Your mind is messed up and your soul is ravaged and I ache for all you’ve lost.

But before you let the enemy do his whole blaming, shaming spiel on you, listen up. You may not be a virgin, but you can become pure again.

That’s what redemption is all about. Your past is covered by the beautiful, life-giving, soul cleansing blood of Jesus. He died knowing about your mess-ups. When you confessed your sins and chose to follow Him, you left all that behind. (read more here)

And if you’ve given in again since you gave your life to Him, His forgiveness is just one confession away.

And now you can begin the hard work of becoming pure.

And so my dear daughters, will you listen to a few words of motherly wisdom?

  1. This past of yours will not go away just because you bury it down deep. In fact, it is guaranteed to rise up and bite you right about the time you are embarking on the whole mysteriously fabulous journey of marriage.
  2. If you haven’t already, gather a couple of closely trusted, fully safe friends who walk with Jesus and confess your past to them. Bring it up to the surface and tell them what happened.
  3. Then allow the Spirit of God to wash over you with His grace. And keep seeking that grace until you feel forgiven. That’s right, your feelings really do matter. This process of feeling forgiven may take a very long time.
  4. Remember, you’ve got an enemy out there who is going to fire all sorts of darts at you. Open up to Ephesians 6. Study exactly what you’re supposed to do with those fiery darts. Then be diligent to win this battle for your mind.
  5. If you’ve been molested or misused get help. Real help, like an older woman or a counselor who knows how that kind of horror can mess with your mind. Do not deceive yourself into thinking that you’ve “dealt with it”. I honestly don’t think that’s possible all by yourself. And I’ve sat in too many marriage counseling sessions trying to get to the bottom of the conflicts only to find unhealed molestations in the wife’s past.
  6. Be strict with yourself about purity. Is a romantic comedy on t.v. arousing once again your craving to be fully loved? Turn it off. Does that magazine at the salon that details all the ways to have fantastic sex beckon for your attention? Don't go there. Are you allowing your mind to imagine what it would be like to loved by that man? Confess it for what it is: lust.
  7. If your boyfriend is pushing for more physical involvement than affection - dump him! And here's why: if you give in you'll resent him for the rest of your life. And even if you don't, you'll always wonder if he's going to have the manliness to stay faithful to you.
  8. While you wait for God to bring you to your husband, create beauty every where you go. Sexual sins before marriage leave women feeling ugly and miserable. Go on a campaign for beauty.
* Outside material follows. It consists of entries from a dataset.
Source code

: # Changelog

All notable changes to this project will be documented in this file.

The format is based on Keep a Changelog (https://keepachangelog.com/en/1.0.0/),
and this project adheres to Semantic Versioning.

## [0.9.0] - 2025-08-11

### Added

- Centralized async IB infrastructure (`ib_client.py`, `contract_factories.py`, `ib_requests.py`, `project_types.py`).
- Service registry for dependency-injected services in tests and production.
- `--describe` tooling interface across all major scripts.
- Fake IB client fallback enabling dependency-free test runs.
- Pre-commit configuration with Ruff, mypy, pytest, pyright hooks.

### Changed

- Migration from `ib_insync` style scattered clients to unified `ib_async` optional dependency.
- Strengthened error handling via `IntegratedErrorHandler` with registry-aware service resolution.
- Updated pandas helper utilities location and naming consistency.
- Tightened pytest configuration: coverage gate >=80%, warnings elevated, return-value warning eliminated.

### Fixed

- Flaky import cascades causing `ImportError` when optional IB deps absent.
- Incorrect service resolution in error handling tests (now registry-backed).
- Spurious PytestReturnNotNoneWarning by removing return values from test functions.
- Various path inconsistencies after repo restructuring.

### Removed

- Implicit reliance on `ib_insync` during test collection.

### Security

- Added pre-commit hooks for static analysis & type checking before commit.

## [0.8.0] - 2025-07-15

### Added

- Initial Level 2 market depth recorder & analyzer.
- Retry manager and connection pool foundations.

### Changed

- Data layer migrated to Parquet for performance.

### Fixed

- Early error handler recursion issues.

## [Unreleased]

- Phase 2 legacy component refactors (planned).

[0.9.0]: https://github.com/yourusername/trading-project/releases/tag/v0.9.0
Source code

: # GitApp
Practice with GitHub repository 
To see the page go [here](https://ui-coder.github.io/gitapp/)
Make yourself beautiful. Make your apartment appealing and your car smell good! After all, you want people who step into your space to experience just a tantalizing taste of the beauty you offer. And what you have to offer is far better than the in-your-face sensuality this world seems so enamored with.

I think that this could be an incredibly enlightening conversation between you and your Jesus following friends. Cheer each other on, hold each other accountable, call each other out when you see each other slipping. Above all else, remind each other why you want to be pure.
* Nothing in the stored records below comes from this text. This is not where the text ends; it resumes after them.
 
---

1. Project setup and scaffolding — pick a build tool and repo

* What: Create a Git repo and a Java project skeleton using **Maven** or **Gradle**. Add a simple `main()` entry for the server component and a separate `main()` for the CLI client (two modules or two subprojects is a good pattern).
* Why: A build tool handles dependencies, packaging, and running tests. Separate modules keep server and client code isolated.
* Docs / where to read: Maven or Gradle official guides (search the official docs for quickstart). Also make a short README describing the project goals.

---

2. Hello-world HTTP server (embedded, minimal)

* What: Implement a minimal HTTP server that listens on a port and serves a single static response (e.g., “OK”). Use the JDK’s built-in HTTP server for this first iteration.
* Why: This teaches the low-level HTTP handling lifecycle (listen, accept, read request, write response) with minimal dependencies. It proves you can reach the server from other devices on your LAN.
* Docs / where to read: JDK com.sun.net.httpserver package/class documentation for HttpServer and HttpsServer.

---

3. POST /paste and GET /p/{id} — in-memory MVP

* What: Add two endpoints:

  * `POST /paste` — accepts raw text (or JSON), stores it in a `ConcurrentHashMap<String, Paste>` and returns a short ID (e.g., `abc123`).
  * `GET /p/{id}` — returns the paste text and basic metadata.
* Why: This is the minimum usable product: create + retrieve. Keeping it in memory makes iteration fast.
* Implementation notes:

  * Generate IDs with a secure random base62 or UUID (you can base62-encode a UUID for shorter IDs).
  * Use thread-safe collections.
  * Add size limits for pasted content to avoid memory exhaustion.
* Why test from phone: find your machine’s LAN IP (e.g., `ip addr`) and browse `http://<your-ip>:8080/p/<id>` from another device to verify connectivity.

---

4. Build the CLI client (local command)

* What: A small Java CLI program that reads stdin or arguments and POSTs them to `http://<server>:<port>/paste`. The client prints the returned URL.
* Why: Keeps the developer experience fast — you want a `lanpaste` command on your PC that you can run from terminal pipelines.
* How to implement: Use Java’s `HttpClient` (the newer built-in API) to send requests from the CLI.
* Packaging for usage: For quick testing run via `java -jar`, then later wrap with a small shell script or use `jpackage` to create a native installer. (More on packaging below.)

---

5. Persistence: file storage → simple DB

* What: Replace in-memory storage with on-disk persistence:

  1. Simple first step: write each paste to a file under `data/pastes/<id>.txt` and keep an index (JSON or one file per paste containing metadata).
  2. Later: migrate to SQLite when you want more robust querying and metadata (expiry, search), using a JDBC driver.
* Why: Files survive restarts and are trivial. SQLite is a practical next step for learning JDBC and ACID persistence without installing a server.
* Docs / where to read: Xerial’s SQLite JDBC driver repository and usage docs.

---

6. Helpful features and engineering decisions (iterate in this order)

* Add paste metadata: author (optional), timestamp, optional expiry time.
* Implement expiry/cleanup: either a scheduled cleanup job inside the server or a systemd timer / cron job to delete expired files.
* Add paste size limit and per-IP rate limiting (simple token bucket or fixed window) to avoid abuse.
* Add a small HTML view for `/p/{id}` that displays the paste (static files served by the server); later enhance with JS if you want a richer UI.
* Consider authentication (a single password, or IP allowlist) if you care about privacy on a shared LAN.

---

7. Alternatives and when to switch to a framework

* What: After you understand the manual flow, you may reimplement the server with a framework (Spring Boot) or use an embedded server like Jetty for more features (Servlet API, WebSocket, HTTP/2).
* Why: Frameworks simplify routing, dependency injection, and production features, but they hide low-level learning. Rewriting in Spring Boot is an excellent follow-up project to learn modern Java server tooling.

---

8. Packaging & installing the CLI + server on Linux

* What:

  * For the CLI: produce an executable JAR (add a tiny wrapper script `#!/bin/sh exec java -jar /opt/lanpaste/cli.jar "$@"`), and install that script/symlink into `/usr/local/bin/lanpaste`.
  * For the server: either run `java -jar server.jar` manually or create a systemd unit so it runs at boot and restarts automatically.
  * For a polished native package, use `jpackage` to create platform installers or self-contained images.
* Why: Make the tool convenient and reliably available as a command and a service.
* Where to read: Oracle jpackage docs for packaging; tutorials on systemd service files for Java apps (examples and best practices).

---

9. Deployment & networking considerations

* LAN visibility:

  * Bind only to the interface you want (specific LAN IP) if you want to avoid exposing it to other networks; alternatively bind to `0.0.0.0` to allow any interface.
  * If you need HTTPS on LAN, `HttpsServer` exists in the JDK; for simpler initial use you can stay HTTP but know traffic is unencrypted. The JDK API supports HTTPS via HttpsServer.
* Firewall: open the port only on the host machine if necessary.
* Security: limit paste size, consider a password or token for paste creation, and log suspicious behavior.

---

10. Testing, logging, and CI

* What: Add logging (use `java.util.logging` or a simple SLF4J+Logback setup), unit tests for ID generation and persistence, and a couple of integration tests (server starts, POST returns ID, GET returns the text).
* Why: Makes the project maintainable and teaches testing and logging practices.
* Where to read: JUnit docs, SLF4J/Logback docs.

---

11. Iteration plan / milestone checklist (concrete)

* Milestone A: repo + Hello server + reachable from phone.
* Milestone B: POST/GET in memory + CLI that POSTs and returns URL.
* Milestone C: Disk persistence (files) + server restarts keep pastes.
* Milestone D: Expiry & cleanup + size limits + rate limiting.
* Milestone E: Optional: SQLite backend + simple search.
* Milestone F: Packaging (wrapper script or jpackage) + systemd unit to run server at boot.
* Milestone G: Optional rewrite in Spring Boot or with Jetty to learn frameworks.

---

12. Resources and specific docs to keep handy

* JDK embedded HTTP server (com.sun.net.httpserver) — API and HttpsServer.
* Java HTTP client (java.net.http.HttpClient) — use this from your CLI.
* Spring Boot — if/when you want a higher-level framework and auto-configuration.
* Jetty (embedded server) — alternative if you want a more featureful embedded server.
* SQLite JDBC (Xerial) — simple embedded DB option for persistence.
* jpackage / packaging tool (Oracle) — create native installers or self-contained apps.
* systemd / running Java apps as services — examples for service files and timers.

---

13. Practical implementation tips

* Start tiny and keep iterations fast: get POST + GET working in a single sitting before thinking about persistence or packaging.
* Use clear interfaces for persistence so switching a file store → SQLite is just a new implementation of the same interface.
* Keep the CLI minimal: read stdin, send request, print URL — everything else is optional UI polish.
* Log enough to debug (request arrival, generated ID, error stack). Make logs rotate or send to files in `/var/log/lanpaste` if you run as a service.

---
If these words I’ve poured onto the page are resonating with you, will you write a response? I think we need to stop hiding behind shame and start championing the purification of our sexuality. If you’re with me, will you say so?

From the heart of a mom,

Diane

P.S.   With just Matt at home now, our house is regularly invaded by a group of young men who are the most zealously committed men of God I have ever known.

They all seem to cram into Matt’s little electronics stuffed room when they want to talk about g-i-r-l-s. And believe me, those guys talk about you females all the time!